### Task to complete
Entries follow. Give back exactly the lines starting at the one containing "- Apoyar decisiones" and ending at the one containing "## Background", and no other lines.

### Records excerpted from a collection
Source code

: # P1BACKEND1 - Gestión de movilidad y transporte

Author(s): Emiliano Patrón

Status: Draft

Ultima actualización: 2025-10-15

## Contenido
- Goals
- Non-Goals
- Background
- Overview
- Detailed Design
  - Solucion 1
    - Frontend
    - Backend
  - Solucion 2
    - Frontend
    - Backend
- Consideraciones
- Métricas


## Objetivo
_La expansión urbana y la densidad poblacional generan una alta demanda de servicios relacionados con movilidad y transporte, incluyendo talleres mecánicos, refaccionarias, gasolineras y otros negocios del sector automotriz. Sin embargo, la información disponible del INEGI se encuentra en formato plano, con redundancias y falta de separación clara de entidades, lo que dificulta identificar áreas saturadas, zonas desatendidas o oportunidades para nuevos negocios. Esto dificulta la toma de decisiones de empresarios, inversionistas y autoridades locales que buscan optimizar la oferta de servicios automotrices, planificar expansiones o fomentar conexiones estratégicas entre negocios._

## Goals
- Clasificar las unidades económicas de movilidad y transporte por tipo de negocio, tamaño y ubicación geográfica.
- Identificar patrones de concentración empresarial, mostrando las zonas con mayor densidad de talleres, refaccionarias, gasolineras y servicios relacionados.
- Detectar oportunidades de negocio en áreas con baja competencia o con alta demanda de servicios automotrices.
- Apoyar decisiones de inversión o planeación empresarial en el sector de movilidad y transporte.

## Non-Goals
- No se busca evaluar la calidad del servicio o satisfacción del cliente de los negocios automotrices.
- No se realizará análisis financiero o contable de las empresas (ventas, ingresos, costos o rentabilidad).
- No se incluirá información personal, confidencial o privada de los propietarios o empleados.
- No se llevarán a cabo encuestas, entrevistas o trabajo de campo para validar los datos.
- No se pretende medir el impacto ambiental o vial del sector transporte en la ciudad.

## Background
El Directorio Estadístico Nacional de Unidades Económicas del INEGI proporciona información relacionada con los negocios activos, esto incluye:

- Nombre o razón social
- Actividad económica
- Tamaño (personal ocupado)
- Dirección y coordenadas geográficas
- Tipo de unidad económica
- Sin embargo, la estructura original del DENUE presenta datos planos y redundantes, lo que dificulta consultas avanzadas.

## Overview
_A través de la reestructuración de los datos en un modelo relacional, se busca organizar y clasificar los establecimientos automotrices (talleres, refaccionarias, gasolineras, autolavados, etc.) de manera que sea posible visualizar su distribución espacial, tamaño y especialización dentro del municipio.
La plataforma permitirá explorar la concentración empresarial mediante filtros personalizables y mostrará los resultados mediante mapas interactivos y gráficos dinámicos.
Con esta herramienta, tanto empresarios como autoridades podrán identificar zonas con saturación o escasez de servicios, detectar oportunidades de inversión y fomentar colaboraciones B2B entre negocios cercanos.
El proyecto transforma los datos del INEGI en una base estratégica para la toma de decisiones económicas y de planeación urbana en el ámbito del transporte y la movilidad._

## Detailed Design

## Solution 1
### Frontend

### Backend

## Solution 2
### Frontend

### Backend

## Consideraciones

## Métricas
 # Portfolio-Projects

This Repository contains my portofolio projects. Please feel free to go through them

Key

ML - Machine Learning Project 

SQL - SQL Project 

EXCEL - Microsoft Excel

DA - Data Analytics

### Answer to this exercise
- Apoyar decisiones de inversión o planeación empresarial en el sector de movilidad y transporte.

## Non-Goals
- No se busca evaluar la calidad del servicio o satisfacción del cliente de los negocios automotrices.
- No se realizará análisis financiero o contable de las empresas (ventas, ingresos, costos o rentabilidad).
- No se incluirá información personal, confidencial o privada de los propietarios o empleados.
- No se llevarán a cabo encuestas, entrevistas o trabajo de campo para validar los datos.
- No se pretende medir el impacto ambiental o vial del sector transporte en la ciudad.

## Background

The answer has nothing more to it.